What the exercise asks: Once you reach the line that holds "Values are absolute" in the listing below, output it and every line after it through the line that holds "tested-representative family mixtures", word for word.

Records for this exercise:

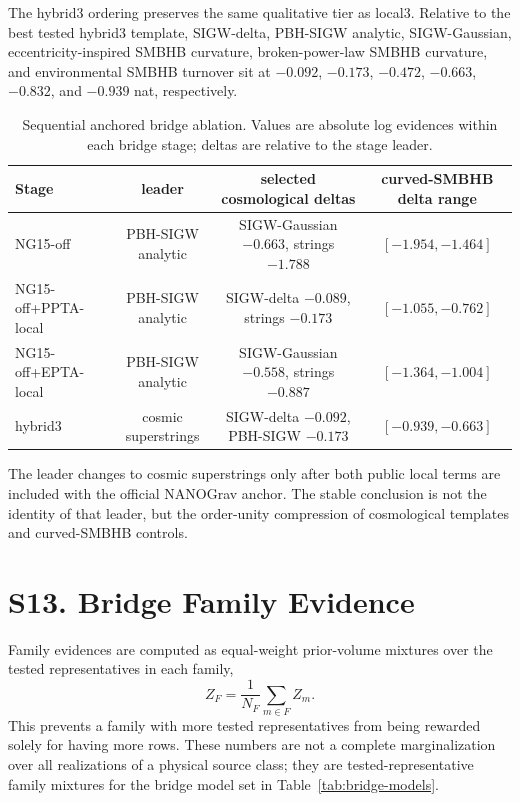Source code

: \documentclass[aps,prl,superscriptaddress,nofootinbib]{revtex4-2}
\begin{document}
The hybrid3 ordering preserves the same qualitative tier as local3.  Relative
to the best tested hybrid3 template, SIGW-delta, PBH-SIGW analytic,
SIGW-Gaussian, eccentricity-inspired SMBHB curvature, broken-power-law SMBHB
curvature, and environmental SMBHB turnover sit at $-0.092$, $-0.173$,
$-0.472$, $-0.663$, $-0.832$, and $-0.939$ nat, respectively.

\begin{table}[H]
\caption{\label{tab:bridge-sequence}Sequential anchored bridge ablation.
Values are absolute log evidences within each bridge stage; deltas are relative
to the stage leader.}
\begin{ruledtabular}
\begin{tabular}{lccc}
Stage & leader & selected cosmological deltas & curved-SMBHB delta range \\
\hline
NG15-off & PBH-SIGW analytic & SIGW-Gaussian $-0.663$, strings $-1.788$ &
$[-1.954,-1.464]$ \\
NG15-off+PPTA-local & PBH-SIGW analytic & SIGW-delta $-0.089$, strings $-0.173$ &
$[-1.055,-0.762]$ \\
NG15-off+EPTA-local & PBH-SIGW analytic & SIGW-Gaussian $-0.558$, strings $-0.887$ &
$[-1.364,-1.004]$ \\
hybrid3 & cosmic superstrings & SIGW-delta $-0.092$, PBH-SIGW $-0.173$ &
$[-0.939,-0.663]$ \\
\end{tabular}
\end{ruledtabular}
\end{table}

The leader changes to cosmic superstrings only after both public local terms
are included with the official NANOGrav anchor.  The stable conclusion is not
the identity of that leader, but the order-unity compression of cosmological
templates and curved-SMBHB controls.

\section*{S13. Bridge Family Evidence}

Family evidences are computed as equal-weight prior-volume mixtures over the
tested representatives in each family,
\begin{equation}
Z_F=\frac{1}{N_F}\sum_{m\in F} Z_m .
\end{equation}
This prevents a family with more tested representatives from being rewarded
solely for having more rows.  These numbers are not a complete
marginalization over all realizations of a physical source class; they are
tested-representative family mixtures for the bridge model set in
Table~\ref{tab:bridge-models}.
\end{document}
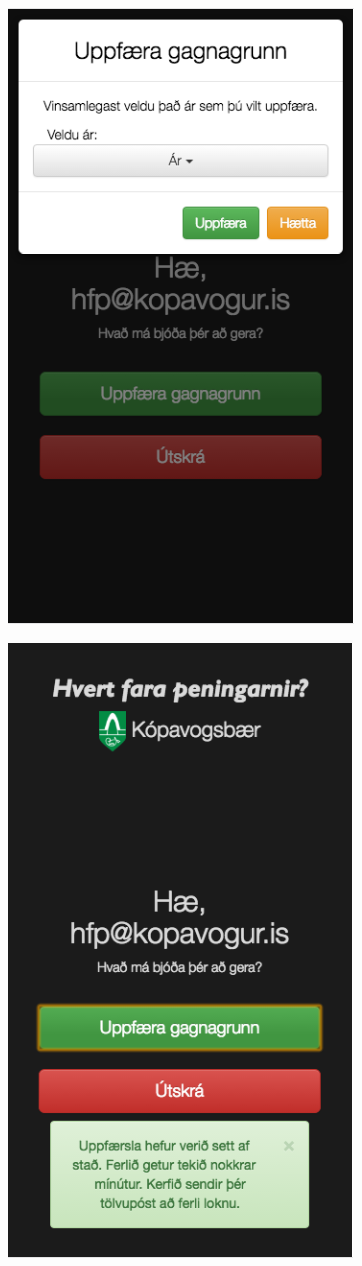 \documentclass{article}
\theoremstyle{blueP}
\theoremstyle{greenS}
\begin{document}
\begin{figure}[H]
\centering
\begin{minipage}{.5\textwidth}
  \centering
  \includegraphics[width=.6\linewidth]{./Admin_update.png}
  \label{fig:admin_update}
\end{minipage}%
\begin{minipage}{.5\textwidth}
  \centering
  \includegraphics[width=.6\linewidth]{./Admin_Update_started.png}
  \label{fig:admin_update_started}
\end{minipage}
\end{figure}
\end{document}
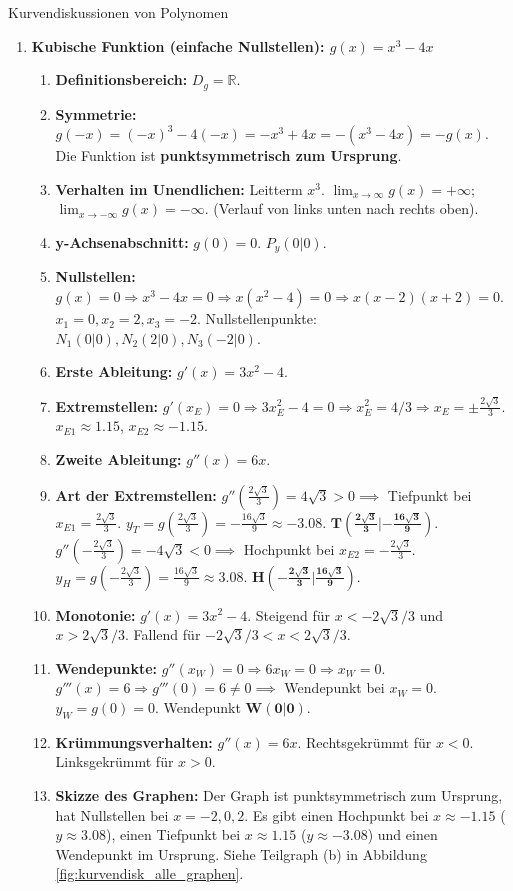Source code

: \begin{loesungsumgebung}{Kurvendiskussionen von Polynomen}
\begin{enumerate}[label=(\alph*)]
    \item \textbf{Kubische Funktion (einfache Nullstellen): $g(x) = x^3 - 4x$}
    \begin{enumerate}[label=\arabic*.]
        \item \textbf{Definitionsbereich:} $D_g = \mathbb{R}$.
        \item \textbf{Symmetrie:} $g(-x) = (-x)^3 - 4(-x) = -x^3 + 4x = -(x^3-4x) = -g(x)$.
        Die Funktion ist \textbf{punktsymmetrisch zum Ursprung}.
        \item \textbf{Verhalten im Unendlichen:} Leitterm $x^3$.
        $\lim_{x \to \infty} g(x) = +\infty$; $\lim_{x \to -\infty} g(x) = -\infty$. (Verlauf von links unten nach rechts oben).
        \item \textbf{y-Achsenabschnitt:} $g(0) = 0$. $P_y(0|0)$.
        \item \textbf{Nullstellen:} $g(x)=0 \Rightarrow x^3 - 4x = 0 \Rightarrow x(x^2-4) = 0 \Rightarrow x(x-2)(x+2)=0$.
        $x_1=0, x_2=2, x_3=-2$. Nullstellenpunkte: $N_1(0|0), N_2(2|0), N_3(-2|0)$.
        \item \textbf{Erste Ableitung:} $g'(x) = 3x^2 - 4$.
        \item \textbf{Extremstellen:} $g'(x_E)=0 \Rightarrow 3x_E^2 - 4 = 0 \Rightarrow x_E^2 = 4/3 \Rightarrow x_E = \pm \frac{2\sqrt{3}}{3}$.
        $x_{E1} \approx 1.15$, $x_{E2} \approx -1.15$.
        \item \textbf{Zweite Ableitung:} $g''(x) = 6x$.
        \item \textbf{Art der Extremstellen:}
        $g''(\frac{2\sqrt{3}}{3}) = 4\sqrt{3} > 0 \implies$ Tiefpunkt bei $x_{E1}=\frac{2\sqrt{3}}{3}$.
        $y_T = g(\frac{2\sqrt{3}}{3}) = -\frac{16\sqrt{3}}{9} \approx -3.08$. $\mathbf{T(\frac{2\sqrt{3}}{3}|-\frac{16\sqrt{3}}{9})}$.
        $g''(-\frac{2\sqrt{3}}{3}) = -4\sqrt{3} < 0 \implies$ Hochpunkt bei $x_{E2}=-\frac{2\sqrt{3}}{3}$.
        $y_H = g(-\frac{2\sqrt{3}}{3}) = \frac{16\sqrt{3}}{9} \approx 3.08$. $\mathbf{H(-\frac{2\sqrt{3}}{3}|\frac{16\sqrt{3}}{9})}$.
        \item \textbf{Monotonie:} $g'(x) = 3x^2-4$. Steigend für $x < -2\sqrt{3}/3$ und $x > 2\sqrt{3}/3$. Fallend für $-2\sqrt{3}/3 < x < 2\sqrt{3}/3$.
        \item \textbf{Wendepunkte:} $g''(x_W)=0 \Rightarrow 6x_W=0 \Rightarrow x_W=0$.
        $g'''(x)=6 \Rightarrow g'''(0)=6 \neq 0 \implies$ Wendepunkt bei $x_W=0$.
        $y_W = g(0)=0$. Wendepunkt $\mathbf{W(0|0)}$.
        \item \textbf{Krümmungsverhalten:} $g''(x)=6x$. Rechtsgekrümmt für $x < 0$. Linksgekrümmt für $x > 0$.
        \item \textbf{Skizze des Graphen:} Der Graph ist punktsymmetrisch zum Ursprung, hat Nullstellen bei $x=-2, 0, 2$. Es gibt einen Hochpunkt bei $x \approx -1.15$ ($y \approx 3.08$), einen Tiefpunkt bei $x \approx 1.15$ ($y \approx -3.08$) und einen Wendepunkt im Ursprung. Siehe Teilgraph (b) in Abbildung \ref{fig:kurvendisk_alle_graphen}.
    \end{enumerate}


\end{enumerate}
\end{loesungsumgebung}
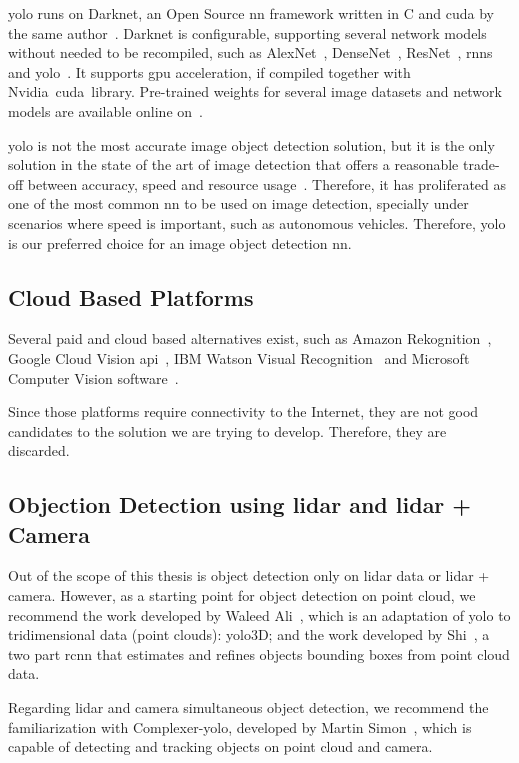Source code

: \ac{yolo} runs on Darknet, an Open Source \ac{nn} framework written in C and \ac{cuda} by the same author~\cite{Redmon2013}. Darknet is configurable, supporting several network models without needed to be recompiled, such as AlexNet~\cite{Krizhevsky2007}, DenseNet~\cite{Huang2017}, ResNet~\cite{He2016}, \acp{rnn}~\cite{Cleeremans1989} and \ac{yolo}~\cite{Redmon2016}. It supports \ac{gpu} acceleration, if compiled together with Nvidia\cp~\ac{cuda}\texttrademark~library. Pre-trained weights for several image datasets and network models are available online on~\cite{Redmon2013}. 

\ac{yolo} is not the most accurate image object detection solution, but it is the only solution in the state of the art of image detection that offers a reasonable trade-off between accuracy, speed and resource usage~\cite{Redmon2018}. Therefore, it has proliferated as one of the most common \ac{nn} to be used on image detection, specially under scenarios where speed is important, such as autonomous vehicles. Therefore, \ac{yolo} is our preferred choice for an image object detection \ac{nn}.

\subsection{Cloud Based Platforms}
Several paid and cloud based alternatives exist, such as Amazon Rekognition~\cite{awsRekognition}, Google Cloud Vision \ac{api}~\cite{googlevision}, IBM Watson Visual Recognition~\cite{watson} and Microsoft Computer Vision software~\cite{azurecv}. 

Since those platforms require connectivity to the Internet, they are not good candidates to the solution we are trying to develop. Therefore, they are discarded.

\subsection{Objection Detection using \ac{lidar} and \ac{lidar} + Camera}
Out of the scope of this thesis is object detection only on \ac{lidar} data or \ac{lidar} + camera. However, as a starting point for object detection on point cloud, we recommend the work developed by Waleed Ali\etal~\cite{Ali2019}, which is an adaptation of \ac{yolo} to tridimensional data (point clouds): \ac{yolo}3D; and the work developed by Shi\etal~\cite{Shi2018}, a two part \ac{rcnn} that estimates and refines objects bounding boxes from point cloud data.

Regarding \ac{lidar} and camera simultaneous object detection, we recommend the familiarization with Complexer-\ac{yolo}, developed by Martin Simon\etal~\cite{Simon2019}, which is capable of detecting and tracking objects on point cloud and camera.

Exercise answer:
Values are absolute log evidences within each bridge stage; deltas are relative
to the stage leader.}
\begin{ruledtabular}
\begin{tabular}{lccc}
Stage & leader & selected cosmological deltas & curved-SMBHB delta range \\
\hline
NG15-off & PBH-SIGW analytic & SIGW-Gaussian $-0.663$, strings $-1.788$ &
$[-1.954,-1.464]$ \\
NG15-off+PPTA-local & PBH-SIGW analytic & SIGW-delta $-0.089$, strings $-0.173$ &
$[-1.055,-0.762]$ \\
NG15-off+EPTA-local & PBH-SIGW analytic & SIGW-Gaussian $-0.558$, strings $-0.887$ &
$[-1.364,-1.004]$ \\
hybrid3 & cosmic superstrings & SIGW-delta $-0.092$, PBH-SIGW $-0.173$ &
$[-0.939,-0.663]$ \\
\end{tabular}
\end{ruledtabular}
\end{table}

The leader changes to cosmic superstrings only after both public local terms
are included with the official NANOGrav anchor.  The stable conclusion is not
the identity of that leader, but the order-unity compression of cosmological
templates and curved-SMBHB controls.

\section*{S13. Bridge Family Evidence}

Family evidences are computed as equal-weight prior-volume mixtures over the
tested representatives in each family,
\begin{equation}
Z_F=\frac{1}{N_F}\sum_{m\in F} Z_m .
\end{equation}
This prevents a family with more tested representatives from being rewarded
solely for having more rows.  These numbers are not a complete
marginalization over all realizations of a physical source class; they are
tested-representative family mixtures for the bridge model set in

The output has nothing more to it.